Copy exactly, from the beginning of the material below, every line up to and including the one holding "ที่สุดทั้งในแง่ทฤษฎี การเรียนรู้ และการนำไปใช้", with the pictures left out.

• • •

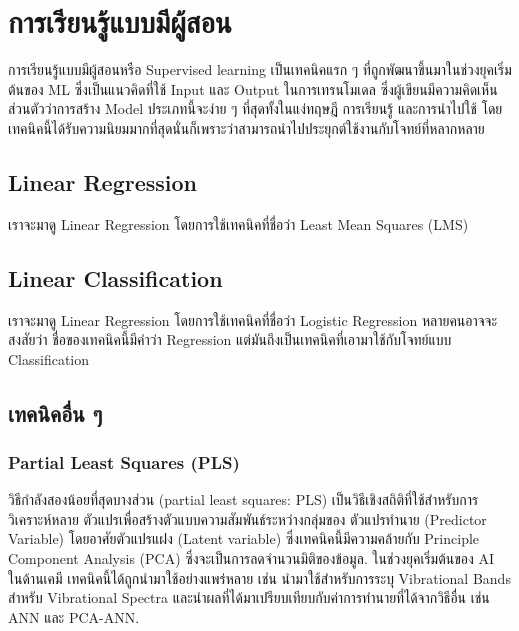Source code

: 

\chapter{การเรียนรู้แบบมีผู้สอน}
\label{ch:sup_ml}

การเรียนรู้แบบมีผู้สอนหรือ Supervised learning เป็นเทคนิคแรก ๆ ที่ถูกพัฒนาขึ้นมาในช่วงยุคเริ่มต้นของ ML ซึ่งเป็นแนวคิดที่ใช้ Input และ 
Output ในการเทรนโมเดล ซึ่งผู้เขียนมีความคิดเห็นส่วนตัวว่าการสร้าง Model ประเภทนี้จะง่าย ๆ ที่สุดทั้งในแง่ทฤษฎี การเรียนรู้ และการนำไปใช้ 
โดยเทคนิคนี้ได้รับความนิยมมากที่สุดนั่นก็เพราะว่าสามารถนำไปประยุกต์ใช้งานกับโจทย์ที่หลากหลาย

\section{Linear Regression}

เราจะมาดู Linear Regression โดยการใช้เทคนิคที่ชื่อว่า Least Mean Squares (LMS)

\section{Linear Classification}

เราจะมาดู Linear Regression โดยการใช้เทคนิคที่ชื่อว่า Logistic Regression หลายคนอาจจะสงสัยว่า ชื่อของเทคนิคนี้มีคำว่า Regression 
แต่มันถึงเป็นเทคนิคที่เอามาใช้กับโจทย์แบบ Classification

\section{เทคนิคอื่น ๆ}

\subsection{Partial Least Squares (PLS)}

วิธีกำลังสองน้อยที่สุดบางส่วน (partial least squares: PLS) 
เป็นวิธีเชิงสถิติที่ใช้สำหรับการวิเคราะห์หลาย ตัวแปรเพื่อสร้างตัวแบบความสัมพันธ์ระหว่างกลุ่มของ ตัวแปรทำนาย (Predictor Variable) 
โดยอาศัยตัวแปรแฝง (Latent variable) ซึ่งเทคนิคนี้มีความคล้ายกับ Principle Component Analysis (PCA) 
ซึ่งจะเป็นการลดจำนวนมิติของข้อมูล.\cite{wold1984} ในช่วงยุคเริ่มต้นของ AI ในด้านเคมี เทคนิคนี้ได้ถูกนำมาใช้อย่างแพร่หลาย เช่น 
นำมาใช้สำหรับการระบุ Vibrational Bands สำหรับ Vibrational Spectra และนำผลที่ได้มาเปรียบเทียบกับค่าการทำนายที่ได้จากวิธีอื่น เช่น
ANN และ PCA-ANN.

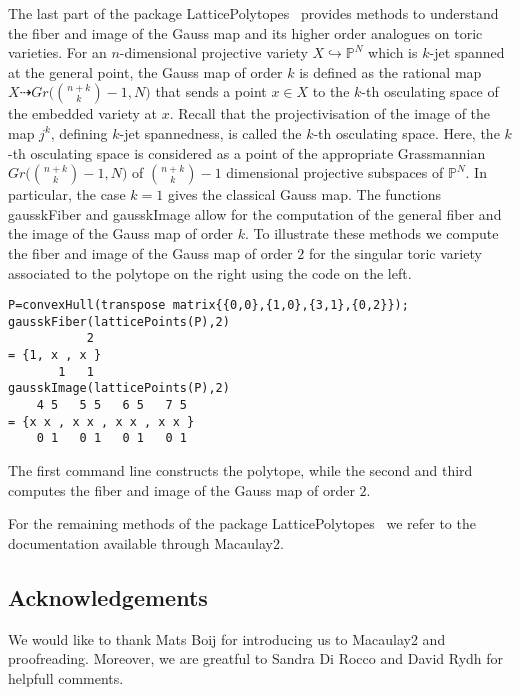 \documentclass{amsart}
\begin{document}
The last part of the package {\textsf{LatticePolytopes}\ } provides methods to understand the fiber and image of the Gauss map and its higher order analogues on toric varieties. For an $n$-dimensional projective variety $X\hookrightarrow {\mathbb{P}}^N$ which is $k$-jet spanned at the general point, the Gauss map of order $k$ is defined as the rational map $X\dashrightarrow Gr\bigl(\binom{n+k}{k}-1,N\bigr)$ that sends a point $x\in X$ to the $k$-th osculating space of the embedded variety at $x$. Recall that the projectivisation of the image of the map $j^k$, defining $k$-jet spannedness, is called the $k$-th osculating space. Here, the $k$-th osculating space is considered as a point of the appropriate Grassmannian $Gr\bigl(\binom{n+k}{k}-1,N\bigr)$ of $\binom{n+k}{k}-1$ dimensional projective subspaces of ${\mathbb{P}}^N$. In particular, the case $k=1$ gives the classical Gauss map. The functions \textsf{gausskFiber} and \textsf{gausskImage} allow for the computation of the general fiber and the image of the Gauss map of order $k$. To illustrate these methods we compute the fiber and image of the Gauss map of order $2$ for the singular toric variety associated to the polytope on the right using the code on the left.\newline 

\begin{minipage}{0.58\linewidth}
\begin{verbatim}
P=convexHull(transpose matrix{{0,0},{1,0},{3,1},{0,2}});
gausskFiber(latticePoints(P),2)
           2
= {1, x , x }
       1   1
gausskImage(latticePoints(P),2)
    4 5   5 5   6 5   7 5
= {x x , x x , x x , x x }
    0 1   0 1   0 1   0 1
\end{verbatim}
\end{minipage}
\begin{minipage}{0.2\linewidth}

\end{minipage}\newline
The first command line constructs the polytope, while the second and third computes the fiber and image of the Gauss map of order $2$. 

For the remaining methods of the package {\textsf{LatticePolytopes}\ } we refer to the documentation available through \textsf{Macaulay2}.

\subsection*{Acknowledgements}
We would like to thank Mats Boij for introducing us to Macaulay2 and proofreading. Moreover, we are greatful to Sandra Di Rocco and David Rydh for helpfull comments.


\end{document}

• • •

EXERCISE SOLUTION:
Source code

: 

\chapter{การเรียนรู้แบบมีผู้สอน}
\label{ch:sup_ml}

การเรียนรู้แบบมีผู้สอนหรือ Supervised learning เป็นเทคนิคแรก ๆ ที่ถูกพัฒนาขึ้นมาในช่วงยุคเริ่มต้นของ ML ซึ่งเป็นแนวคิดที่ใช้ Input และ 
Output ในการเทรนโมเดล ซึ่งผู้เขียนมีความคิดเห็นส่วนตัวว่าการสร้าง Model ประเภทนี้จะง่าย ๆ ที่สุดทั้งในแง่ทฤษฎี การเรียนรู้ และการนำไปใช้ 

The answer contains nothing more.